Start of Material provided

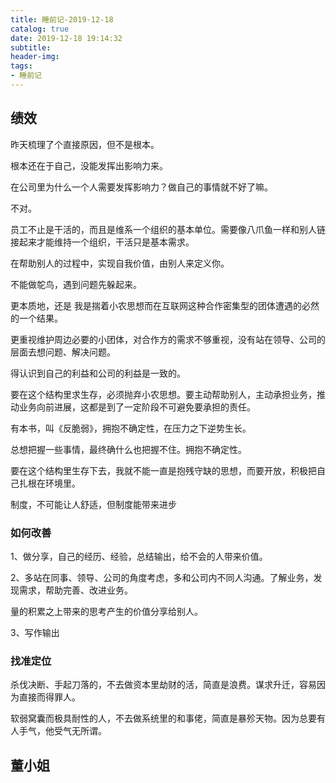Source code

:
 ```yaml
---
title: 睡前记-2019-12-18
catalog: true
date: 2019-12-18 19:14:32
subtitle:
header-img:
tags:
- 睡前记
---
```


## 绩效

昨天梳理了个直接原因，但不是根本。

根本还在于自己，没能发挥出影响力来。

在公司里为什么一个人需要发挥影响力？做自己的事情就不好了嘛。

不对。

员工不止是干活的，而且是维系一个组织的基本单位。需要像八爪鱼一样和别人链接起来才能维持一个组织，干活只是基本需求。

在帮助别人的过程中，实现自我价值，由别人来定义你。

不能做鸵鸟，遇到问题先躲起来。

更本质地，还是 我是揣着小农思想而在互联网这种合作密集型的团体遭遇的必然的一个结果。

更重视维护周边必要的小团体，对合作方的需求不够重视，没有站在领导、公司的层面去想问题、解决问题。

得认识到自己的利益和公司的利益是一致的。

要在这个结构里求生存，必须抛弃小农思想。要主动帮助别人，主动承担业务，推动业务向前进展，这都是到了一定阶段不可避免要承担的责任。

有本书，叫《反脆弱》，拥抱不确定性，在压力之下逆势生长。

总想把握一些事情，最终确什么也把握不住。拥抱不确定性。

要在这个结构里生存下去，我就不能一直是抱残守缺的思想，而要开放，积极把自己扎根在环境里。

制度，不可能让人舒适，但制度能带来进步

### 如何改善

1、做分享，自己的经历、经验，总结输出，给不会的人带来价值。

2、多站在同事、领导、公司的角度考虑，多和公司内不同人沟通。了解业务，发现需求，帮助完善、改进业务。

量的积累之上带来的思考产生的价值分享给别人。

3、写作输出

### 找准定位

杀伐决断、手起刀落的，不去做资本里劫财的活，简直是浪费。谋求升迁，容易因为直接而得罪人。

软弱窝囊而极具耐性的人，不去做系统里的和事佬，简直是暴殄天物。因为总要有人手气，他受气无所谓。




## 董小姐




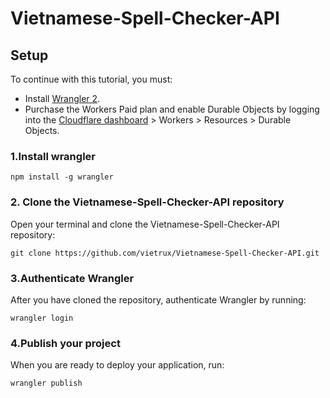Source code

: # Vietnamese-Spell-Checker-API

## Setup

To continue with this tutorial, you must:
- Install [Wrangler 2](https://developers.cloudflare.com/workers/wrangler/get-started/).
- Purchase the Workers Paid plan and enable Durable Objects by logging into the 
[Cloudflare dashboard](https://dash.cloudflare.com/) > Workers > Resources > Durable Objects.

### 1.Install wrangler

```
npm install -g wrangler
```

### 2. Clone the Vietnamese-Spell-Checker-API repository

Open your terminal and clone the Vietnamese-Spell-Checker-API repository:

```
git clone https://github.com/vietrux/Vietnamese-Spell-Checker-API.git
```

### 3.Authenticate Wrangler

After you have cloned the repository, authenticate Wrangler by running:

```
wrangler login
```

### 4.Publish your project

When you are ready to deploy your application, run:

```
wrangler publish
```
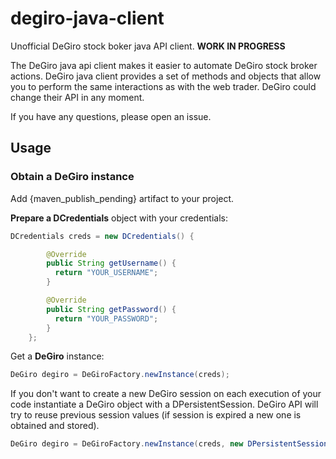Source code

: # degiro-java-client

Unofficial DeGiro stock boker java API client.
**WORK IN PROGRESS**

The DeGiro java api client makes it easier to automate DeGiro stock broker actions. DeGiro java client provides a set of methods and objects that allow you to perform the same interactions as with the web trader. DeGiro could change their API in any moment. 

If you have any questions, please open an issue.

## Usage

### Obtain a DeGiro instance
Add {maven_publish_pending} artifact to your project. 

**Prepare a DCredentials** object with your credentials:

```Java
DCredentials creds = new DCredentials() {

        @Override
        public String getUsername() {
          return "YOUR_USERNAME";
        }

        @Override
        public String getPassword() {
          return "YOUR_PASSWORD";
        }
    };
```
Get a **DeGiro** instance:
```java
DeGiro degiro = DeGiroFactory.newInstance(creds);
```
If you don't want to create a new DeGiro session on each execution of your code instantiate a DeGiro object with a DPersistentSession. DeGiro API will try to reuse previous session values (if session is expired a new one is obtained and stored).

```java
DeGiro degiro = DeGiroFactory.newInstance(creds, new DPersistentSession("/path/to/session.json"));
```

End of Material provided

• [Required action]
Write out all the entries precisely as given, omitting each image.

• [Answer]
Source code

:
 ```yaml
---
title: 睡前记-2019-12-18
catalog: true
date: 2019-12-18 19:14:32
subtitle:
header-img:
tags:
- 睡前记
---
```


## 绩效

昨天梳理了个直接原因，但不是根本。

根本还在于自己，没能发挥出影响力来。

在公司里为什么一个人需要发挥影响力？做自己的事情就不好了嘛。

不对。

员工不止是干活的，而且是维系一个组织的基本单位。需要像八爪鱼一样和别人链接起来才能维持一个组织，干活只是基本需求。

在帮助别人的过程中，实现自我价值，由别人来定义你。

不能做鸵鸟，遇到问题先躲起来。

更本质地，还是 我是揣着小农思想而在互联网这种合作密集型的团体遭遇的必然的一个结果。

更重视维护周边必要的小团体，对合作方的需求不够重视，没有站在领导、公司的层面去想问题、解决问题。

得认识到自己的利益和公司的利益是一致的。

要在这个结构里求生存，必须抛弃小农思想。要主动帮助别人，主动承担业务，推动业务向前进展，这都是到了一定阶段不可避免要承担的责任。

有本书，叫《反脆弱》，拥抱不确定性，在压力之下逆势生长。

总想把握一些事情，最终确什么也把握不住。拥抱不确定性。

要在这个结构里生存下去，我就不能一直是抱残守缺的思想，而要开放，积极把自己扎根在环境里。

制度，不可能让人舒适，但制度能带来进步

### 如何改善

1、做分享，自己的经历、经验，总结输出，给不会的人带来价值。

2、多站在同事、领导、公司的角度考虑，多和公司内不同人沟通。了解业务，发现需求，帮助完善、改进业务。

量的积累之上带来的思考产生的价值分享给别人。

3、写作输出

### 找准定位

杀伐决断、手起刀落的，不去做资本里劫财的活，简直是浪费。谋求升迁，容易因为直接而得罪人。

软弱窝囊而极具耐性的人，不去做系统里的和事佬，简直是暴殄天物。因为总要有人手气，他受气无所谓。




## 董小姐




Source code

: # Vietnamese-Spell-Checker-API

## Setup

To continue with this tutorial, you must:
- Install [Wrangler 2](https://developers.cloudflare.com/workers/wrangler/get-started/).
- Purchase the Workers Paid plan and enable Durable Objects by logging into the 
[Cloudflare dashboard](https://dash.cloudflare.com/) > Workers > Resources > Durable Objects.

### 1.Install wrangler

```
npm install -g wrangler
```

### 2. Clone the Vietnamese-Spell-Checker-API repository

Open your terminal and clone the Vietnamese-Spell-Checker-API repository:

```
git clone https://github.com/vietrux/Vietnamese-Spell-Checker-API.git
```

### 3.Authenticate Wrangler

After you have cloned the repository, authenticate Wrangler by running:

```
wrangler login
```

### 4.Publish your project

When you are ready to deploy your application, run:

```
wrangler publish
```
Source code

: # degiro-java-client

Unofficial DeGiro stock boker java API client.
**WORK IN PROGRESS**

The DeGiro java api client makes it easier to automate DeGiro stock broker actions. DeGiro java client provides a set of methods and objects that allow you to perform the same interactions as with the web trader. DeGiro could change their API in any moment. 

If you have any questions, please open an issue.

## Usage

### Obtain a DeGiro instance
Add {maven_publish_pending} artifact to your project. 

**Prepare a DCredentials** object with your credentials:

```Java
DCredentials creds = new DCredentials() {

        @Override
        public String getUsername() {
          return "YOUR_USERNAME";
        }

        @Override
        public String getPassword() {
          return "YOUR_PASSWORD";
        }
    };
```
Get a **DeGiro** instance:
```java
DeGiro degiro = DeGiroFactory.newInstance(creds);
```
If you don't want to create a new DeGiro session on each execution of your code instantiate a DeGiro object with a DPersistentSession. DeGiro API will try to reuse previous session values (if session is expired a new one is obtained and stored).

```java
DeGiro degiro = DeGiroFactory.newInstance(creds, new DPersistentSession("/path/to/session.json"));
```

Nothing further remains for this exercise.